Beim Ottomotor hat sich die Direkteinspritzung – die direkte Einbringung des Kraftstoffs in den Brennraum – verbunden mit einer Abgasturboaufladung als Schlüsseltechnologie durchgesetzt. Ein Nachteil im Vergleich zur äußeren Bildung des Kraftstoff-Luft-Gemischs besteht jedoch in einer Zunahme der Partikelemissionen im Abgas. Wegen ihrer geringen Größe können diese Partikel bis in die Lunge vordringen und auf diese Weise gesundheitsschädigend wirken. Ein umfassendes Verständnis der innermotorischen Ursachen für die Partikelbildung ist eine zentrale Voraussetzung, um Partikelemissionen vermeiden zu können.

Methodik

Mithilfe optischer Messmethoden wurden die Gemischbildung und die Verbrennung analysiert, die Partikelkonzentration und -größenverteilung im Abgas gemessen sowie der emittierte Ruß mithilfe der Elektronenmikroskopie hinsichtlich seiner Morphologie und chemischen Zusammensetzung untersucht. Als Versuchsträger dienten ein Einhubtriebwerk und ein Ein-Zylinder-Aggregat mit Direkteinspritzung und zentralem Injektorlager. Zu Beginn lag der Fokus der Untersuchungen darauf, den Einfluss verschiedener Gemischbilder zu überprüfen. Im Anschluss konnte durch Einschränkung der Injektorvielfalt der Einfluss verschiedener Parameter auf die Partikelemissionen herausgearbeitet werden.

Ergebnis

Die Gemischbildung als Summe aus Einspritzsystem, Ladungsbewegung und Einspritzstrategie hat den größten Einfluss auf die Partikelentstehung. Die Partikeloxidation wird maßgeblich durch die Sauerstoffkonzentration und den Gastemperaturverlauf in der verbrannten Zone im Brennraum bestimmt.

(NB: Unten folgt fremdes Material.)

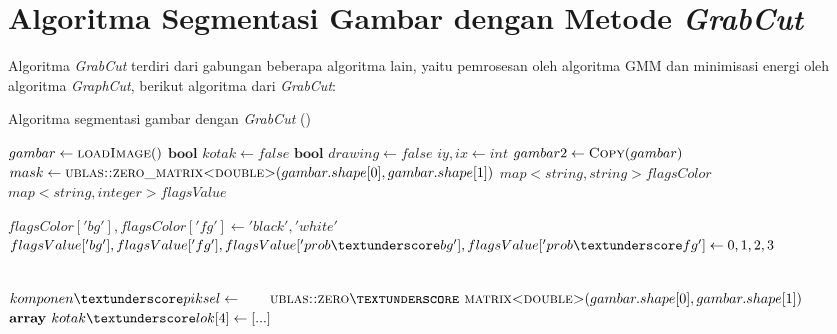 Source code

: \section{Algoritma Segmentasi Gambar dengan Metode \emph{GrabCut}}

Algoritma \emph{GrabCut} terdiri dari gabungan beberapa algoritma lain, yaitu 
pemrosesan oleh algoritma GMM dan minimisasi energi oleh algoritma \emph{GraphCut},
berikut algoritma dari \emph{GrabCut}:  

\begin{algorithm}                     
\caption{Algoritma segmentasi gambar dengan \emph{GrabCut} (\cite{Rother:2004})}          
\label{algo:grabcut}                          
\begin{algorithmic}                    %
    \State $gambar \gets \Call{loadImage}$  
    \State $\textbf{bool } kotak \gets false$ 
    \State $\textbf{bool } drawing \gets false$ 
    \State $iy, ix \gets int$
    \State $gambar2 \gets \Call{Copy}{gambar}$
    \State $mask \gets \Call{ublas::zero\textunderscore matrix<double>}{gambar.shape[0], gambar.shape[1]}$
    \State $map<string, string> flagsColor$
    \State $map<string, integer> flagsValue$
    
    \State $flagsColor['bg'], flagsColor['fg']  \gets 'black', 'white'$
    \State $flagsValue['bg'], flagsValue['fg'], flagsValue['prob\textunderscore bg'], flagsValue['prob\textunderscore fg'] \newline
     \gets 0, 1, 2, 3$
    
    \\
    \State $komponen\textunderscore piksel \gets \newline
    \hspace*{2em} \Call{ublas::zero\textunderscore matrix<double>}{gambar.shape[0], gambar.shape[1]}$
    \State $\textbf{array } kotak\textunderscore lok[4] \gets [...]$


\end{algorithmic}
\end{algorithm}
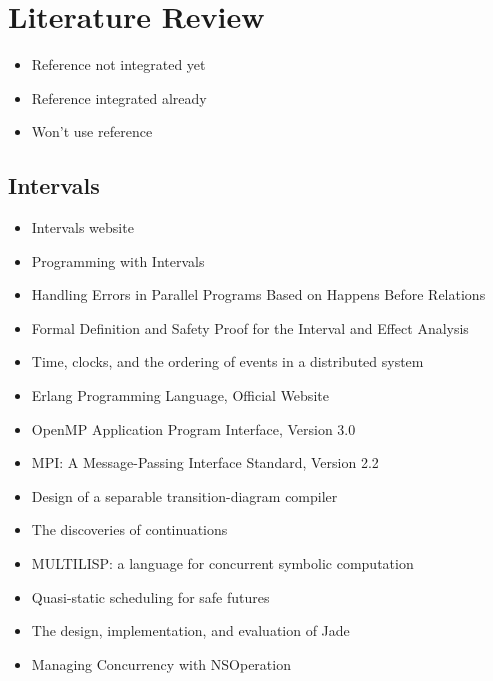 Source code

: 
\chapter{Literature Review}
\label{cha:literature-review}

\begin{itemize}
\item Reference not integrated yet
\item[\checkmark] Reference integrated already
\item[\texttimes] Won't use reference
\end{itemize}


\section*{Intervals}
\label{sec:lr-intervals}

\begin{itemize}
\item[\checkmark] Intervals website \cite{Matsakis2010}
\item[\checkmark] Programming with Intervals \cite{Matsakis2009b}
\item[\checkmark] Handling Errors in Parallel Programs Based on
  Happens Before Relations \cite{Matsakis2010a}
\item[\checkmark] Formal Definition and Safety Proof for the Interval
  and Effect Analysis \cite{Matsakis2009}
\item[\checkmark] Time, clocks, and the ordering of events in a
  distributed system \cite{Lamport1978}
\item Erlang Programming Language, Official Website \cite{Erlang2010}
\item OpenMP Application Program Interface, Version 3.0
  \cite{OpenMP2008}
\item MPI: A Message-Passing Interface Standard, Version 2.2
  \cite{MPI2009}
\item Design of a separable transition-diagram compiler
  \cite{Conway1963}
\item The discoveries of continuations \cite{Reynolds1993}
\item MULTILISP: a language for concurrent symbolic computation
  \cite{Halstead1985}
\item Quasi-static scheduling for safe futures \cite{Navabi2008}
\item The design, implementation, and evaluation of Jade
  \cite{Rinard1998}
\item Managing Concurrency with NSOperation \cite{Apple2008}
\end{itemize}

Die Untersuchungen haben zudem gezeigt, dass sowohl das Spray-Targeting – die optimale räumliche Ausbildung des Kraftstoffgemischs im Brennraum – als auch der Bauteilverschleiß die Ölkonzentration im Abgas und damit auch den Schmierölanteil der Partikel beeinflussen können. Weitere Untersuchungen bieten Potenziale, die Partikelmessung direkt im Abgasstrang vorzunehmen und die innermotorische Messwerterfassung weiterzuentwickeln.

Dokumentation

Partikel bei Otto-DI I | Untersuchung von Massnahmen zur Reduktion der Partikel-Anzahlemissionen bei Otto-DI-Motoren | Vorhaben-Nr. 1046

Partikel bei Otto-DI II | Untersuchungen zur Partikelbildung und -emission an PKW-Ottomotoren mit Benzin-Direkteinspritzung | Vorhaben-Nr. 1144

Partikel bei Otto-DI II | Untersuchungen zur Partikelbildung und -emission an PKW-Ottomotoren mit Benzin-Direkteinspritzung | Vorhaben-Nr. 1193

Themis

Status
Abgeschlossenes Projekt

Programm
Öffentliche Förderung und Eigenmittel

Fördersumme
820.00,00 EUR

Laufzeit
01.08.2010 bis 31.07.2013 Teil I
01.07.2013 bis 30.06.2014 Teil II
01.06.2015 bis 31.03.2017 Teil III

Forschungsvereinigung Verbrennungskraftmaschinen (FVV) e. V.

Lyoner Str. 18
60528 Frankfurt am Main
Deutschland

AiF Arbeitsgemeinschaft industrieller Forschungsvereinigungen "Otto von Guericke" e. V.

Bayenthalgürtel 23
50968 Köln
Deutschland

Bundesministerium für Wirtschaft und Energie (BMWi)

Scharnhorststr. 34-37
10115 Berlin
Deutschland

Industrie

Dr.-techn. Herwig Richter | I
Dr.-Ing. h. c. F. Porsche AG

Dr.-Ing. Daniel Sabathil | II+III
Opel Automobile GmbH

Forschungsstelle

Institut für Kolbenmaschinen (IFKM) - Karlsruher Institut für Technologie (KIT)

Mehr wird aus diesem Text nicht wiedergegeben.